=== EXERCISE ===
Search the records below for "caption" and copy every line it turns up in.

=== RECORDS SUPPLIED ===
++++++++++

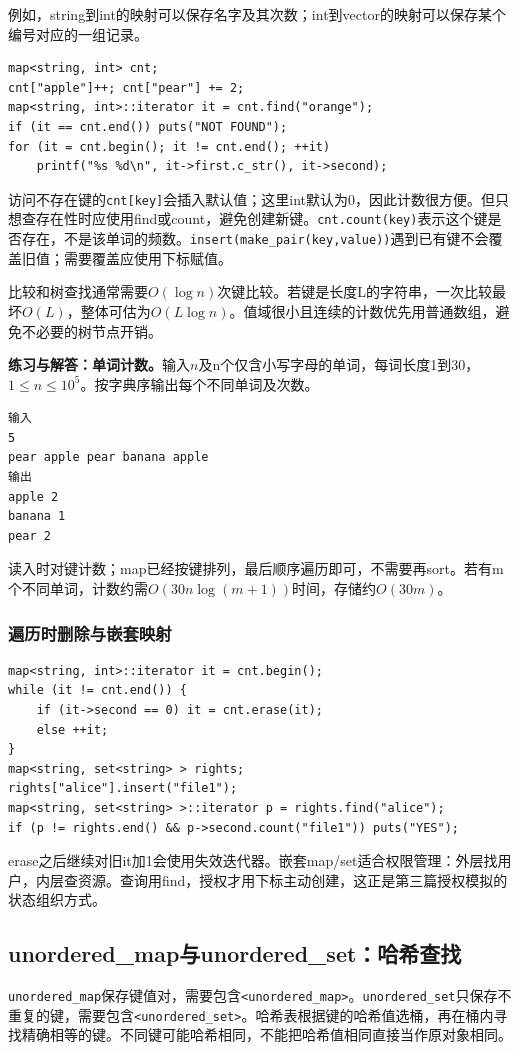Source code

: 例如，string到int的映射可以保存名字及其次数；int到vector的映射可以保存某个编号对应的一组记录。
\begin{lstlisting}
map<string, int> cnt;
cnt["apple"]++; cnt["pear"] += 2;
map<string, int>::iterator it = cnt.find("orange");
if (it == cnt.end()) puts("NOT FOUND");
for (it = cnt.begin(); it != cnt.end(); ++it)
    printf("%s %d\n", it->first.c_str(), it->second);
\end{lstlisting}
访问不存在键的\texttt{cnt[key]}会插入默认值；这里int默认为0，因此计数很方便。但只想查存在性时应使用find或count，避免创建新键。\texttt{cnt.count(key)}表示这个键是否存在，不是该单词的频数。\texttt{insert(make\_pair(key,value))}遇到已有键不会覆盖旧值；需要覆盖应使用下标赋值。

比较和树查找通常需要$O(\log n)$次键比较。若键是长度L的字符串，一次比较最坏$O(L)$，整体可估为$O(L\log n)$。值域很小且连续的计数优先用普通数组，避免不必要的树节点开销。

\textbf{练习与解答：单词计数。}输入$n$及n个仅含小写字母的单词，每词长度1到30，$1\le n\le10^5$。按字典序输出每个不同单词及次数。
\begin{verbatim}
输入
5
pear apple pear banana apple
输出
apple 2
banana 1
pear 2
\end{verbatim}
读入时对键计数；map已经按键排列，最后顺序遍历即可，不需要再sort。若有m个不同单词，计数约需$O(30n\log(m+1))$时间，存储约$O(30m)$。

\subsubsection{遍历时删除与嵌套映射}
\begin{lstlisting}
map<string, int>::iterator it = cnt.begin();
while (it != cnt.end()) {
    if (it->second == 0) it = cnt.erase(it);
    else ++it;
}
map<string, set<string> > rights;
rights["alice"].insert("file1");
map<string, set<string> >::iterator p = rights.find("alice");
if (p != rights.end() && p->second.count("file1")) puts("YES");
\end{lstlisting}
erase之后继续对旧it加1会使用失效迭代器。嵌套map/set适合权限管理：外层找用户，内层查资源。查询用find，授权才用下标主动创建，这正是第三篇授权模拟的状态组织方式。

\subsection{unordered\_map与unordered\_set：哈希查找}
\texttt{unordered\_map}保存键值对，需要包含\texttt{<unordered\_map>}。\texttt{unordered\_set}只保存不重复的键，需要包含\texttt{<unordered\_set>}。哈希表根据键的哈希值选桶，再在桶内寻找精确相等的键。不同键可能哈希相同，不能把哈希值相同直接当作原对象相同。

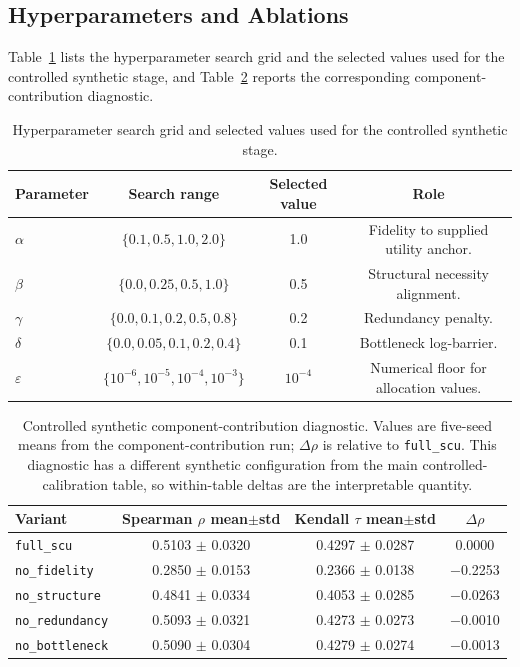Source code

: \documentclass[a4paper,fleqn]{cas-sc}
\begin{document}
\subsection{Hyperparameters and Ablations}
\label{app:hyperparameters-ablation}

Table~\ref{tab:supp-hyperparameters} lists the hyperparameter search grid and the selected values used for the controlled synthetic stage, and Table~\ref{tab:supp-ablation} reports the corresponding component-contribution diagnostic.

\begin{table}[ht]
\caption{Hyperparameter search grid and selected values used for the controlled synthetic stage.}
\label{tab:supp-hyperparameters}
\centering
\small
\begin{tabular}{lccc}
\toprule
\textbf{Parameter} & \textbf{Search range} & \textbf{Selected value} & \textbf{Role} \\
\midrule
$\alpha$ & $\{0.1,0.5,1.0,2.0\}$ & 1.0 & Fidelity to supplied utility anchor. \\
$\beta$ & $\{0.0,0.25,0.5,1.0\}$ & 0.5 & Structural necessity alignment. \\
$\gamma$ & $\{0.0,0.1,0.2,0.5,0.8\}$ & 0.2 & Redundancy penalty. \\
$\delta$ & $\{0.0,0.05,0.1,0.2,0.4\}$ & 0.1 & Bottleneck log-barrier. \\
$\varepsilon$ & $\{10^{-6},10^{-5},10^{-4},10^{-3}\}$ & $10^{-4}$ & Numerical floor for allocation values. \\
\bottomrule
\end{tabular}
\end{table}

\begin{table}[ht]
\caption{Controlled synthetic component-contribution diagnostic. Values are five-seed means from the component-contribution run; $\Delta\rho$ is relative to \texttt{full\_scu}. This diagnostic has a different synthetic configuration from the main controlled-calibration table, so within-table deltas are the interpretable quantity.}
\label{tab:supp-ablation}
\centering
\small
\begin{tabular}{lccc}
\toprule
\textbf{Variant} & \textbf{Spearman $\rho$ mean$\pm$std} & \textbf{Kendall $\tau$ mean$\pm$std} & \textbf{$\Delta\rho$} \\
\midrule
\texttt{full\_scu} & 0.5103 $\pm$ 0.0320 & 0.4297 $\pm$ 0.0287 & 0.0000 \\
\texttt{no\_fidelity} & 0.2850 $\pm$ 0.0153 & 0.2366 $\pm$ 0.0138 & $-$0.2253 \\
\texttt{no\_structure} & 0.4841 $\pm$ 0.0334 & 0.4053 $\pm$ 0.0285 & $-$0.0263 \\
\texttt{no\_redundancy} & 0.5093 $\pm$ 0.0321 & 0.4273 $\pm$ 0.0273 & $-$0.0010 \\
\texttt{no\_bottleneck} & 0.5090 $\pm$ 0.0304 & 0.4279 $\pm$ 0.0274 & $-$0.0013 \\
\bottomrule
\end{tabular}
\end{table}
\end{document}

++++++++++

=== YOUR RESPONSE ===
\caption{Hyperparameter search grid and selected values used for the controlled synthetic stage.}
\caption{Controlled synthetic component-contribution diagnostic. Values are five-seed means from the component-contribution run; $\Delta\rho$ is relative to \texttt{full\_scu}. This diagnostic has a different synthetic configuration from the main controlled-calibration table, so within-table deltas are the interpretable quantity.}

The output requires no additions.